(Document images with source code)

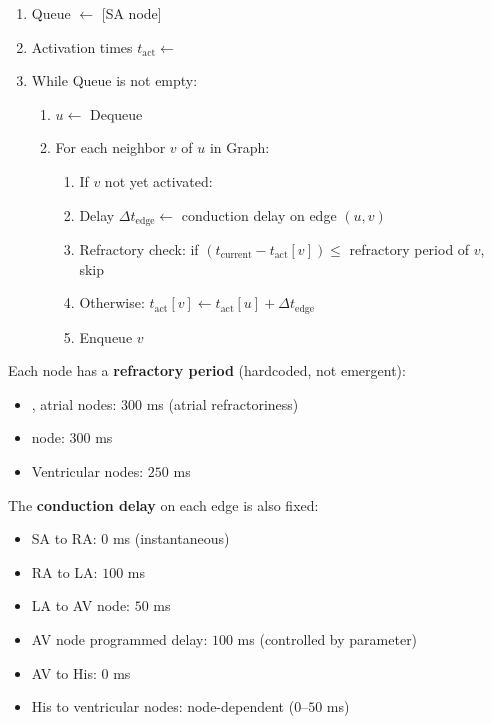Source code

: \documentclass[12pt,a4paper,oneside]{book}
\begin{document}
\begin{algorithm}
    \caption{Activation Propagation (BFS)}
    \begin{enumerate}
        \item Queue $\leftarrow$ [SA node]
        \item Activation times $t_{\text{act}} \leftarrow$ {}
        \item While Queue is not empty:
        \begin{enumerate}
            \item $u \leftarrow$ Dequeue
            \item For each neighbor $v$ of $u$ in Graph:
            \begin{enumerate}
                \item If $v$ not yet activated:
                \item Delay $\Delta t_{\text{edge}} \leftarrow$ conduction delay on edge $(u,v)$
                \item Refractory check: if $(t_{\text{current}} - t_{\text{act}}[v]) \le$ refractory period of $v$, skip
                \item Otherwise: $t_{\text{act}}[v] \leftarrow t_{\text{act}}[u] + \Delta t_{\text{edge}}$
                \item Enqueue $v$
            \end{enumerate}
        \end{enumerate}
    \end{enumerate}
\end{algorithm}

Each node has a \textbf{refractory period} (hardcoded, not emergent):

\begin{itemize}
    \item \sa, atrial nodes: $300$ ms (atrial refractoriness)
    \item \av node: $300$ ms
    \item Ventricular nodes: $250$ ms
\end{itemize}

The \textbf{conduction delay} on each edge is also fixed:

\begin{itemize}
    \item SA to RA: $0$ ms (instantaneous)
    \item RA to LA: $100$ ms
    \item LA to AV node: $50$ ms
    \item AV node programmed delay: $100$ ms (controlled by parameter)
    \item AV to His: $0$ ms
    \item His to ventricular nodes: node-dependent ($0$--$50$ ms)
\end{itemize}
\end{document}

Your assignment
Lines that contain "Delta" are the result; find them in the entries above and copy each one.

Reply to the exercise
                \item Delay $\Delta t_{\text{edge}} \leftarrow$ conduction delay on edge $(u,v)$
                \item Otherwise: $t_{\text{act}}[v] \leftarrow t_{\text{act}}[u] + \Delta t_{\text{edge}}$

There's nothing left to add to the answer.